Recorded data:
****

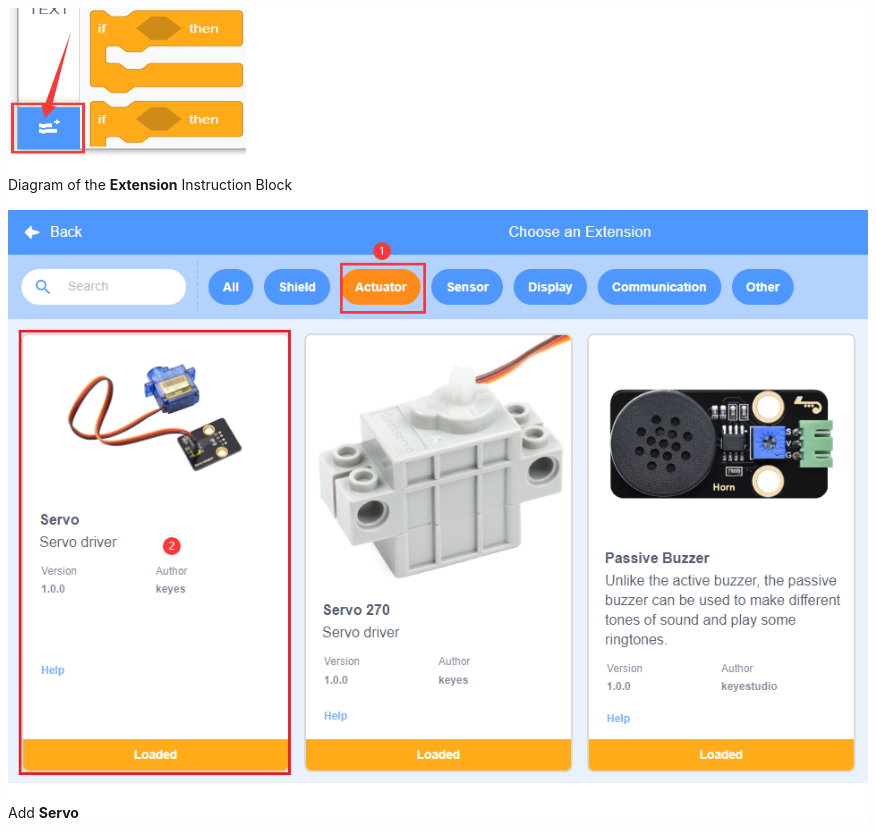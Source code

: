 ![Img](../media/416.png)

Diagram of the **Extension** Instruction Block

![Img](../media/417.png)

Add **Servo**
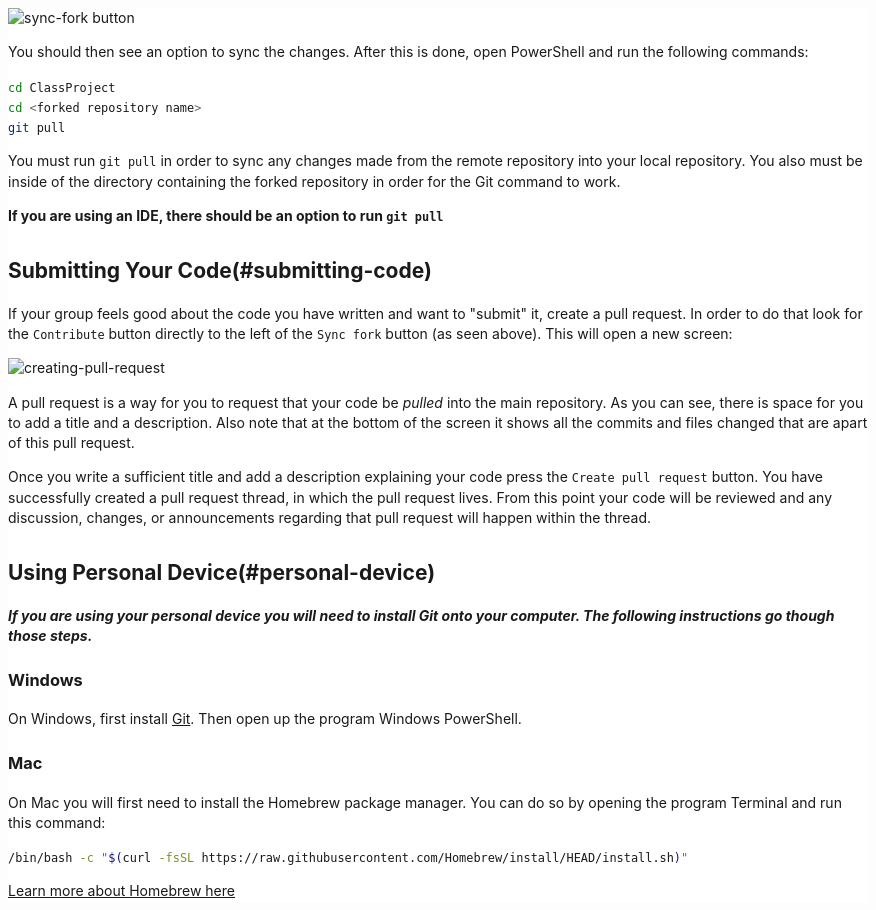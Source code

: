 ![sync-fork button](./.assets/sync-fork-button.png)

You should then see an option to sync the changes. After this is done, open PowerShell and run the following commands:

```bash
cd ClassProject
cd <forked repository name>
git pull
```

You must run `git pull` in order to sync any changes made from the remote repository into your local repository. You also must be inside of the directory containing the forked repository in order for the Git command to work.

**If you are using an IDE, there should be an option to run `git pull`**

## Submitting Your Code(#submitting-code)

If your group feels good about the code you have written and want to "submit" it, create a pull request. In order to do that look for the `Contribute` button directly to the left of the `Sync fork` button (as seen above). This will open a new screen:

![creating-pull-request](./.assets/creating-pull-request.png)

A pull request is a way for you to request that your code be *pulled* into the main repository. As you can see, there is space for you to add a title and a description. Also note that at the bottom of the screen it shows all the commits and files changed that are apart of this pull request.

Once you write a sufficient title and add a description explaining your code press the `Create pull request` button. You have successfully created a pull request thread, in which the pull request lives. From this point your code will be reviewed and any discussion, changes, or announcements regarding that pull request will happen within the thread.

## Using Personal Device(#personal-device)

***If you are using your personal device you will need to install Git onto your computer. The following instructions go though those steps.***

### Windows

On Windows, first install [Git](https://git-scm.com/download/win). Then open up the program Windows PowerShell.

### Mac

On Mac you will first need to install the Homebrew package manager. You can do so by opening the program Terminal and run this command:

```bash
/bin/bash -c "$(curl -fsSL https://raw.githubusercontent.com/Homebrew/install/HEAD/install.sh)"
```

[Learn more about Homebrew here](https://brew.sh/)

****

[WORK REQUIRED] The entries above are to be retyped exactly, with each picture left out.

[RESPONSE]
Source code

: ![Img](../media/416.png)

Diagram of the **Extension** Instruction Block

![Img](../media/417.png)

Add **Servo**
Source code

: ![sync-fork button](./.assets/sync-fork-button.png)

You should then see an option to sync the changes. After this is done, open PowerShell and run the following commands:

```bash
cd ClassProject
cd <forked repository name>
git pull
```

You must run `git pull` in order to sync any changes made from the remote repository into your local repository. You also must be inside of the directory containing the forked repository in order for the Git command to work.

**If you are using an IDE, there should be an option to run `git pull`**

## Submitting Your Code(#submitting-code)

If your group feels good about the code you have written and want to "submit" it, create a pull request. In order to do that look for the `Contribute` button directly to the left of the `Sync fork` button (as seen above). This will open a new screen:

![creating-pull-request](./.assets/creating-pull-request.png)

A pull request is a way for you to request that your code be *pulled* into the main repository. As you can see, there is space for you to add a title and a description. Also note that at the bottom of the screen it shows all the commits and files changed that are apart of this pull request.

Once you write a sufficient title and add a description explaining your code press the `Create pull request` button. You have successfully created a pull request thread, in which the pull request lives. From this point your code will be reviewed and any discussion, changes, or announcements regarding that pull request will happen within the thread.

## Using Personal Device(#personal-device)

***If you are using your personal device you will need to install Git onto your computer. The following instructions go though those steps.***

### Windows

On Windows, first install [Git](https://git-scm.com/download/win). Then open up the program Windows PowerShell.

### Mac

On Mac you will first need to install the Homebrew package manager. You can do so by opening the program Terminal and run this command:

```bash
/bin/bash -c "$(curl -fsSL https://raw.githubusercontent.com/Homebrew/install/HEAD/install.sh)"
```

[Learn more about Homebrew here](https://brew.sh/)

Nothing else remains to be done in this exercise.